La French Touch remet le couvert. Après 'Kama Sutra 1', sur les rapports entre architecture et patrimoine, l’exposition 'Kama Sutra 2', toujours à la Maison de l’architecture en Ile-de-France, porte sur les liens entre architecture et espace public. Visible et lisible, 'Kama Sutra 2' laisse néanmoins sur sa faim l’amateur de sous-titres... et oublie le flâneur.
Jeudi 12 octobre 2011, Maison de l’architecture en Ile-de-France. Visite de presse en compagnie de trois des commissaires (David Trottin, Gaëlle Hamonic et Philippe Croisier) de l’exposition 'Kama Sutra 2', ouvrant ses portes au public du 13 octobre au 12 novembre 2011.
Partant du postulat que le projet architectural comprend l’échelle urbaine et qu’il est à même de fabriquer des espaces publics spécifiques et polyvalents, de fait innovants, 'Kama Sutra 2' offre un lointain écho à l’exposition 'Medellín, urbanismo social'. Organisée au Pavillon de l’Arsenal jusqu’au 23 octobre 2011, celle-là conte la métamorphose d’une métropole colombienne sous l’impulsion du concept de 'projet urbain intégral'.

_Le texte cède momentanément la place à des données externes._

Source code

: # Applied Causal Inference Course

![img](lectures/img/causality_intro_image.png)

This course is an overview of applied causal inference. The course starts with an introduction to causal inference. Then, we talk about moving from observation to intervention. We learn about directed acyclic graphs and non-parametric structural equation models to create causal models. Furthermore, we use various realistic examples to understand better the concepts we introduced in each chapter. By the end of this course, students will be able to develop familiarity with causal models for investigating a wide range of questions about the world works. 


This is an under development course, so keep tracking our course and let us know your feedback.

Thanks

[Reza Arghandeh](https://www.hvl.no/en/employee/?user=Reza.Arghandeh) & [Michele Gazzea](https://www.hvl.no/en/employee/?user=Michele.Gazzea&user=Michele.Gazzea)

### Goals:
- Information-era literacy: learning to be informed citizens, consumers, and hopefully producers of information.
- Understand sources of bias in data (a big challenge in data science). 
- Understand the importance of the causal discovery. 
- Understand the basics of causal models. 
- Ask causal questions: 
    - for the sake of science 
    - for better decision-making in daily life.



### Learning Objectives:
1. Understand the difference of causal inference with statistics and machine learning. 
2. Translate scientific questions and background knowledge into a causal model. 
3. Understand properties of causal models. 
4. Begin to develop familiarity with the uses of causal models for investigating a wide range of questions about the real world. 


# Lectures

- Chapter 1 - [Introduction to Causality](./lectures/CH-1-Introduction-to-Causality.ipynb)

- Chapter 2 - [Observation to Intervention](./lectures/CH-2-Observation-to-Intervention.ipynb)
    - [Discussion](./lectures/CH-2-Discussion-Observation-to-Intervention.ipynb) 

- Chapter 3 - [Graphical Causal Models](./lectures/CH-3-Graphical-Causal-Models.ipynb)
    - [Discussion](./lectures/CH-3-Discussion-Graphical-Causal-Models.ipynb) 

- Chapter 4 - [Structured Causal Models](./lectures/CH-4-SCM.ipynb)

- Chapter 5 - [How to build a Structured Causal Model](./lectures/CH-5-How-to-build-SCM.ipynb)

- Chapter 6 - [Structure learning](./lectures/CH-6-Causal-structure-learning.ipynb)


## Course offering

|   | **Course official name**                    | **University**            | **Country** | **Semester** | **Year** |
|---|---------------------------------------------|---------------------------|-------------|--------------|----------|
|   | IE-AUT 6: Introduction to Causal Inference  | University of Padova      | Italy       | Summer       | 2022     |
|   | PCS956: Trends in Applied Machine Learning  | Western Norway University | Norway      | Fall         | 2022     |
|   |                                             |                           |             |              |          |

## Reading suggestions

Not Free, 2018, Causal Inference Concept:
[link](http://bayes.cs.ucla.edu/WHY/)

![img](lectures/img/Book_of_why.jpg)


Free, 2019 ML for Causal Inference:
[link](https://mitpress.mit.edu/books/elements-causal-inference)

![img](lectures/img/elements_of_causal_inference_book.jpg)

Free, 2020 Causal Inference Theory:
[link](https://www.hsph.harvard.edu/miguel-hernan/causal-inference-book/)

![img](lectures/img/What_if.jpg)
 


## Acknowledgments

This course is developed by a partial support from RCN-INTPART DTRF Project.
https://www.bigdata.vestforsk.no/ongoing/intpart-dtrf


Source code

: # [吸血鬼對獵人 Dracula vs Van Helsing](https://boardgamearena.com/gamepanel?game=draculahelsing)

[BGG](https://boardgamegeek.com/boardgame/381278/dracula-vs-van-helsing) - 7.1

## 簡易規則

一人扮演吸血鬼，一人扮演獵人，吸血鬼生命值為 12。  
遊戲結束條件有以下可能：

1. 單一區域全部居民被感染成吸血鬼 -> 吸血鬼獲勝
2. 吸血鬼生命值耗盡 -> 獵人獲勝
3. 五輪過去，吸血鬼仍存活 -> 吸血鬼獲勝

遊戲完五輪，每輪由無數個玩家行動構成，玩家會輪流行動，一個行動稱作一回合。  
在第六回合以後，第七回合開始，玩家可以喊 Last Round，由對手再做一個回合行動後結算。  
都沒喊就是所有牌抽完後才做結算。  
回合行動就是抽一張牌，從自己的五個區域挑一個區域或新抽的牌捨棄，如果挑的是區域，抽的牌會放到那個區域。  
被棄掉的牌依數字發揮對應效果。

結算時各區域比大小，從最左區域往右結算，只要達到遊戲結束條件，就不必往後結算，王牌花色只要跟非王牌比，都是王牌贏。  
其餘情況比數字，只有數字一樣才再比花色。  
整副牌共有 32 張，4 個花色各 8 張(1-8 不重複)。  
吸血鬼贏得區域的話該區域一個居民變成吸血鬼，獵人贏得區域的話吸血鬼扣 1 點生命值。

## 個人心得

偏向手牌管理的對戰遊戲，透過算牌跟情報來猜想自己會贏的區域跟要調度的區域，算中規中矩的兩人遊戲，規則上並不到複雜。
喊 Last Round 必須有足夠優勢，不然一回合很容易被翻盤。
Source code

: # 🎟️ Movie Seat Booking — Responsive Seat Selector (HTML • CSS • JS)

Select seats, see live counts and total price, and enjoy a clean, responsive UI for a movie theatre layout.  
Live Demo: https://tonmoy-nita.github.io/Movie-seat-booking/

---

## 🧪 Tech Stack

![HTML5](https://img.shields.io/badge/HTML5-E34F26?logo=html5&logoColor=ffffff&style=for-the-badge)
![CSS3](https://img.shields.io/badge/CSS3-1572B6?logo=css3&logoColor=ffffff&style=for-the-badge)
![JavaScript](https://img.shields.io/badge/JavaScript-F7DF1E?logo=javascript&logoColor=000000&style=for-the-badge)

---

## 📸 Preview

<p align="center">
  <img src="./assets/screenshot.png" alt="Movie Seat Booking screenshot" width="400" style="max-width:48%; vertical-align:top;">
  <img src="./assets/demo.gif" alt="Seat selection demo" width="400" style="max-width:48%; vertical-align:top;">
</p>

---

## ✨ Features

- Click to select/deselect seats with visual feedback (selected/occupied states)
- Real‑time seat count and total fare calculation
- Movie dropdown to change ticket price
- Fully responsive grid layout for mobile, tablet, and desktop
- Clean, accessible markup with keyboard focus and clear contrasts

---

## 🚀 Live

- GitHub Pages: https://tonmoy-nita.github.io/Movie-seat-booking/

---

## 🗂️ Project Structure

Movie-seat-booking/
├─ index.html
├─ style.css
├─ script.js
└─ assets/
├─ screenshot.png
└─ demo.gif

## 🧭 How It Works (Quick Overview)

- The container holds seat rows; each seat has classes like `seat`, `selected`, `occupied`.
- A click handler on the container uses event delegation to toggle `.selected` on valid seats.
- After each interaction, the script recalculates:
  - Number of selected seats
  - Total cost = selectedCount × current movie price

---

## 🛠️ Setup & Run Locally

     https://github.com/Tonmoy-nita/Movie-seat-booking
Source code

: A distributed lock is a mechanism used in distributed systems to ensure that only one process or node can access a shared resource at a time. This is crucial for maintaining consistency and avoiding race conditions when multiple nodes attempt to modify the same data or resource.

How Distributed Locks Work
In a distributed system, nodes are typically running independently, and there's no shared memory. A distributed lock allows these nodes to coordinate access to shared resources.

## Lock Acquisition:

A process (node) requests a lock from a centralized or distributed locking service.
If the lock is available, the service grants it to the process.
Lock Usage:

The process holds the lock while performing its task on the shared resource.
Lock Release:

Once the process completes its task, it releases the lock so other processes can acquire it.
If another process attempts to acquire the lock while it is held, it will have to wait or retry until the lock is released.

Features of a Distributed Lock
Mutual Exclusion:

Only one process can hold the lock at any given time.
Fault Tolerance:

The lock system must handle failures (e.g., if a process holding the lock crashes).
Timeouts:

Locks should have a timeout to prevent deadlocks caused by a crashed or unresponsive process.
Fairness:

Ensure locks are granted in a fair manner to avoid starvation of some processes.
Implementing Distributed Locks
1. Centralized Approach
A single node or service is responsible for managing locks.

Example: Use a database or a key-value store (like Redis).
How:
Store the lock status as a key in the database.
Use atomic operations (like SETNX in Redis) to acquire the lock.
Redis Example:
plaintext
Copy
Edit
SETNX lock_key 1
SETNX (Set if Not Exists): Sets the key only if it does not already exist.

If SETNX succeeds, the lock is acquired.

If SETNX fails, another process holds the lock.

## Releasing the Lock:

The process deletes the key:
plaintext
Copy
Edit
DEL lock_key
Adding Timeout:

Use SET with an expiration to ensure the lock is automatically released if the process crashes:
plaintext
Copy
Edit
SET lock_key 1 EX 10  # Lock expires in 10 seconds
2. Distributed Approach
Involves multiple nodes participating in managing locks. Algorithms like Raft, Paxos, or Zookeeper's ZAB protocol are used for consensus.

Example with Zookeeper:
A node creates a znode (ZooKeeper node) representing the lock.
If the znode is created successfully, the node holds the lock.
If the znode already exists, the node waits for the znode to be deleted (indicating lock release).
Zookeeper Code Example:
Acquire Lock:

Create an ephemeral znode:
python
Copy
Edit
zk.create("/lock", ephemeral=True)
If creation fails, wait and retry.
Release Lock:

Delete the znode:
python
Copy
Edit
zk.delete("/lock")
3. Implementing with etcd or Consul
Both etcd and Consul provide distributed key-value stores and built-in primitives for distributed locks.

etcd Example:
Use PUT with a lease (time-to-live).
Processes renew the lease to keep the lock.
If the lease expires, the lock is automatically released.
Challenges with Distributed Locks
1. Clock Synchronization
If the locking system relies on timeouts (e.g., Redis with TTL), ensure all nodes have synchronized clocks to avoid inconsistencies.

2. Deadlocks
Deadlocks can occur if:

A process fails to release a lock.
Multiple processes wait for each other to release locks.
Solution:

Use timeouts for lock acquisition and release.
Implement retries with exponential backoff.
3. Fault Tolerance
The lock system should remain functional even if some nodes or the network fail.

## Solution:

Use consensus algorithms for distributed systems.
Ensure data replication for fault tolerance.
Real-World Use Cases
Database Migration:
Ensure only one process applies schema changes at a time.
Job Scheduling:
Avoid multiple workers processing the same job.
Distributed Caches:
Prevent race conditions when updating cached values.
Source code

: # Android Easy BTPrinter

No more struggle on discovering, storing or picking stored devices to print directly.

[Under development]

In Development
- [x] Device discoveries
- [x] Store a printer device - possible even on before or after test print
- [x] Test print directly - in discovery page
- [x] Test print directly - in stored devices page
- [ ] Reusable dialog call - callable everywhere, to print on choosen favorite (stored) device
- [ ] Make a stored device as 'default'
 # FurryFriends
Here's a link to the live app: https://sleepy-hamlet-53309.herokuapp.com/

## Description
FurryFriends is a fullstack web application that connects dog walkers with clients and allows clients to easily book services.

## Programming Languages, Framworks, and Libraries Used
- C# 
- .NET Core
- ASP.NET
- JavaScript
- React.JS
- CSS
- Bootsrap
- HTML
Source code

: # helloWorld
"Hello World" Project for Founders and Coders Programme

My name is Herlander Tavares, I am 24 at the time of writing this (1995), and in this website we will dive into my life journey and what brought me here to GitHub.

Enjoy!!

Cela souligné, les deux expositions diffèrent en tous points. A l’une, 'Kama Sutra 2', les panneaux suspendus, recette éprouvée lors du premier opus, appellent à la déambulation entre images plein la vue et textes concis. A l’autre, diagrammes et textes en veux-tu en voilà phagocytent des photos au format de vignettes.
A l’une, donc, une mise en forme plus accessible, à l’autre une scénographie plus laborieuse ; le catalogue de l’expo sur Medellín sera en revanche, sans doute, plus riche.
«Nous ne faisons que lancer des pistes de réflexion», soulignent les commissaires de 'Kama Sutra 2'. A ce titre, mission accomplie. Clarté et sens de la formule, les textes, sur et sous-titres illustrant les images - et non l’inverse - laissent le soin au public de formuler ses propres interrogations. Pour autant, au fur et à mesure que les commissaires présentent leurs intentions, il est permis de regretter justement l’absence de documents précisant leurs propos.
Cinquante panneaux pour cinquante espaces publics atypiques générés par l’architecture. «Nous n’avons pas cherché la perle rare». En clair, l’amateur y reconnaîtra la plupart des projets, parmi lesquels le volcan du Centre Culturel d’Oscar Niemeyer au Havre côtoie l’envoûtante 'île sur la rivière' de Vito Acconci à Graz.
Reproche sera sans doute adressé d’avoir fait le choix de projets vus et revus. Ce serait oublier le grand public - puisque la Maison de l’Architecture vise autant 'le néophyte', dixit le communiqué de presse, que l’initié -. Et puis, regarder, n’est-ce pas revoir ? L’exposition offre bien un nouvel éclairage... même si à la bougie.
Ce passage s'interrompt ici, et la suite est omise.